═════ Source material
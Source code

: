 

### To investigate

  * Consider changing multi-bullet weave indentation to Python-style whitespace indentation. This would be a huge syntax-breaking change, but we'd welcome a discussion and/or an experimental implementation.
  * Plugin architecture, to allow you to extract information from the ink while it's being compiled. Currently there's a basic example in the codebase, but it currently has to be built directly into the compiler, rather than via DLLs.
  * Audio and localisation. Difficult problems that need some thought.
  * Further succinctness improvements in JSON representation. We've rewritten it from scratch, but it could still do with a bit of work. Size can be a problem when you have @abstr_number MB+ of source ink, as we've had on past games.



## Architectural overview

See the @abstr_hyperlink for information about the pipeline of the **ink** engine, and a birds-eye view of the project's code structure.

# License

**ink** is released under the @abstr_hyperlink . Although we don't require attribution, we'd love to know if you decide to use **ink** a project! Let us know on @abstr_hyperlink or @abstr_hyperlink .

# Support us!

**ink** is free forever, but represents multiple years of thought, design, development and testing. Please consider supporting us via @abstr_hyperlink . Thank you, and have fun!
══════════
═════ Source material
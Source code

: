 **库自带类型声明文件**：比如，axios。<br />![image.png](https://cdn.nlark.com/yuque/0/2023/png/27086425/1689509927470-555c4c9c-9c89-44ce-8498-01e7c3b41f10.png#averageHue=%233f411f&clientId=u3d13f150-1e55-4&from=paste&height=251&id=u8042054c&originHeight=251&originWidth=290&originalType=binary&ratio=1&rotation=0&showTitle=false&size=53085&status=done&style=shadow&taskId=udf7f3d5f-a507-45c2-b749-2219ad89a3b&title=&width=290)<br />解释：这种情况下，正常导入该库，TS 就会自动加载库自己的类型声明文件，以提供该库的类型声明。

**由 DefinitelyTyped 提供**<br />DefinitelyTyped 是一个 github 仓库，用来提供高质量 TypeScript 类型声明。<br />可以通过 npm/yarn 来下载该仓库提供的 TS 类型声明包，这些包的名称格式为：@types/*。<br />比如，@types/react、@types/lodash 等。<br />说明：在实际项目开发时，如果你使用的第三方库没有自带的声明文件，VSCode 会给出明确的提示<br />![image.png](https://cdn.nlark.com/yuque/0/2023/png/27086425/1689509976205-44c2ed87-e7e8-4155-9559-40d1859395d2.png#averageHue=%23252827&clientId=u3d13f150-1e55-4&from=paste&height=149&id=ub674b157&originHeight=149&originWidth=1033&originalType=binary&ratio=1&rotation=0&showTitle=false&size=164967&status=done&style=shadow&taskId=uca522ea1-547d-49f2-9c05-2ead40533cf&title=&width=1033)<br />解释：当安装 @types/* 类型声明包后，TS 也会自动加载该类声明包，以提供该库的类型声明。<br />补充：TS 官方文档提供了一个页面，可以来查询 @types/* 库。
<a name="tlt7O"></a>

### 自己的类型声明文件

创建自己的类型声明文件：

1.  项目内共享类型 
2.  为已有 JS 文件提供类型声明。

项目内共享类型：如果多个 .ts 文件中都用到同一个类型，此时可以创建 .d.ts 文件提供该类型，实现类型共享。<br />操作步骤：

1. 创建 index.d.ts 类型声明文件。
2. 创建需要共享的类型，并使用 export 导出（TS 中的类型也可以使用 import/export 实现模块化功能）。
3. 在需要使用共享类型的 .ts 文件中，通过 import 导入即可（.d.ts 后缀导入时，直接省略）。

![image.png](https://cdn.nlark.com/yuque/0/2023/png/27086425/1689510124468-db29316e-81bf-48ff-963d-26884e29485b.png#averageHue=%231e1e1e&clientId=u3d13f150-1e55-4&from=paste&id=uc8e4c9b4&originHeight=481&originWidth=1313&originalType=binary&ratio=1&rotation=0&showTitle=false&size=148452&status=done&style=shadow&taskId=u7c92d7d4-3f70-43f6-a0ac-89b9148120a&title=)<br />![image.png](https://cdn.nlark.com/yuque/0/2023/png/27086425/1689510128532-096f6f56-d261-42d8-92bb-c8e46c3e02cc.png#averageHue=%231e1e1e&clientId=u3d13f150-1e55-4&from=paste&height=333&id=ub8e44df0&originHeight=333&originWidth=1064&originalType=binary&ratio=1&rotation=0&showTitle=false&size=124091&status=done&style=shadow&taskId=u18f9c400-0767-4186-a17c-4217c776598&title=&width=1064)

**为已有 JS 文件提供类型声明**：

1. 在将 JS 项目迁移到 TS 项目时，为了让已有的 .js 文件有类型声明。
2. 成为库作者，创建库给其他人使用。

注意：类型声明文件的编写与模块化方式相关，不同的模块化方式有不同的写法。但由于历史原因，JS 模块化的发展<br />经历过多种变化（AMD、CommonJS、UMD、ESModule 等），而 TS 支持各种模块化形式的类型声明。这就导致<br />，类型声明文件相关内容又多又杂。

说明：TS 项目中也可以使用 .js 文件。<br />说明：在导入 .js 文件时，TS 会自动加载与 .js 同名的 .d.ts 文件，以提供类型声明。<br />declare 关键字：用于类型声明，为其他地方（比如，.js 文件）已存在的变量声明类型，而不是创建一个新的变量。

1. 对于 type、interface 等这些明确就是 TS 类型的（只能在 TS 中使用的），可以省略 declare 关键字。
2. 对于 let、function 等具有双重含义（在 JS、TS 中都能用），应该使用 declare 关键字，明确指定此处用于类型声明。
══════════
═════ Source material
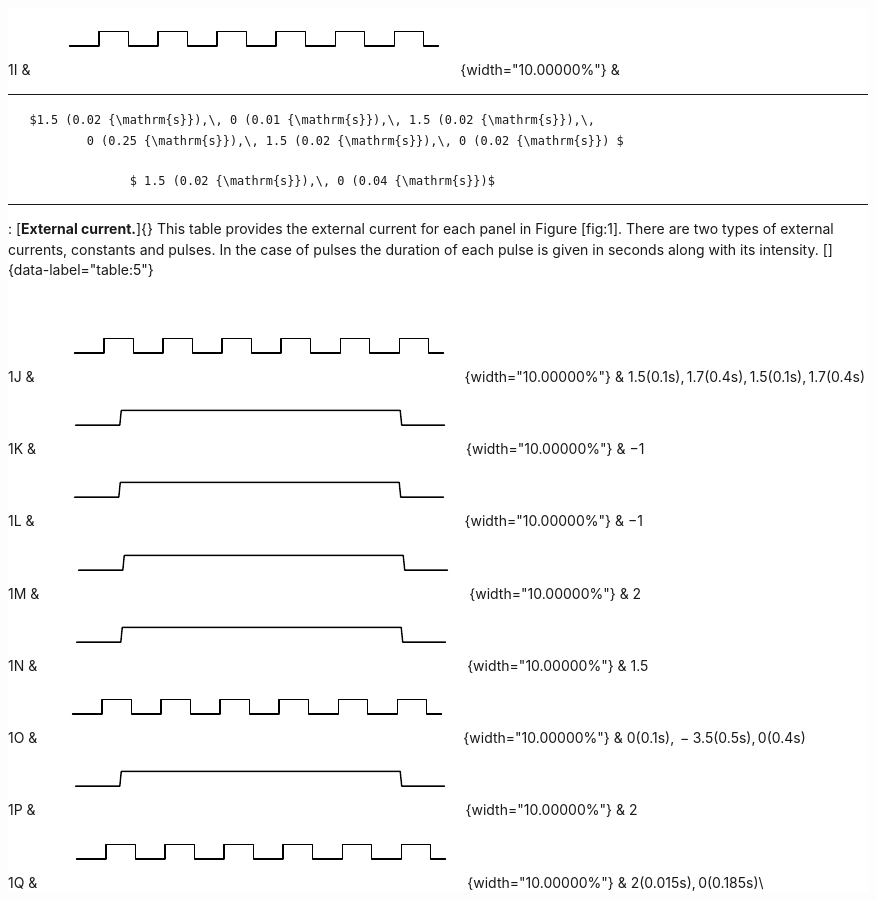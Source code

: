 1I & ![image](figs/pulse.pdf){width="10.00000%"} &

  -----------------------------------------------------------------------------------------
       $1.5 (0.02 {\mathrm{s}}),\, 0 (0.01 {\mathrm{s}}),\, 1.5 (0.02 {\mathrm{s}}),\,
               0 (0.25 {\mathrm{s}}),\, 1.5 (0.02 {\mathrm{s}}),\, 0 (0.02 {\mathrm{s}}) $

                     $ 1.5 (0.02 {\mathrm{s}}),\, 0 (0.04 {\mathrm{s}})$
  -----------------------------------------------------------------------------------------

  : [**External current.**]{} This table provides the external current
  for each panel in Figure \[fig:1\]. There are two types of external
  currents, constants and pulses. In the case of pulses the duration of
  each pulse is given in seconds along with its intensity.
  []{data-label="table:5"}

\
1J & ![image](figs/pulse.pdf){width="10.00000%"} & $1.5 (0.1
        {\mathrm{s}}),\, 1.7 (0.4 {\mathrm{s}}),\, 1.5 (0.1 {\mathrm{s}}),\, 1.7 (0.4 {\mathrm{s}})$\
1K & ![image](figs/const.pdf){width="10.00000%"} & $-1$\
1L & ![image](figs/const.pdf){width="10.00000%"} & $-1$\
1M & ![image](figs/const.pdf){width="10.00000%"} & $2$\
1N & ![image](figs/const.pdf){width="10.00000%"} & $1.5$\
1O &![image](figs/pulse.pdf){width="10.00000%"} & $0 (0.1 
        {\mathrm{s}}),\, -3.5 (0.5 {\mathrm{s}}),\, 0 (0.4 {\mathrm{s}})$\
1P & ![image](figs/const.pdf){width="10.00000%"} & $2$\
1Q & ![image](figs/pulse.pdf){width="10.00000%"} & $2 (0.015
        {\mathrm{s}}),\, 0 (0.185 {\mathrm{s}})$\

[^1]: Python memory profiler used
══════════
## What is required
What lines in the listing above contain the word "declare"? Show each one.

## The completed task
说明：TS 项目中也可以使用 .js 文件。<br />说明：在导入 .js 文件时，TS 会自动加载与 .js 同名的 .d.ts 文件，以提供类型声明。<br />declare 关键字：用于类型声明，为其他地方（比如，.js 文件）已存在的变量声明类型，而不是创建一个新的变量。
1. 对于 type、interface 等这些明确就是 TS 类型的（只能在 TS 中使用的），可以省略 declare 关键字。
2. 对于 let、function 等具有双重含义（在 JS、TS 中都能用），应该使用 declare 关键字，明确指定此处用于类型声明。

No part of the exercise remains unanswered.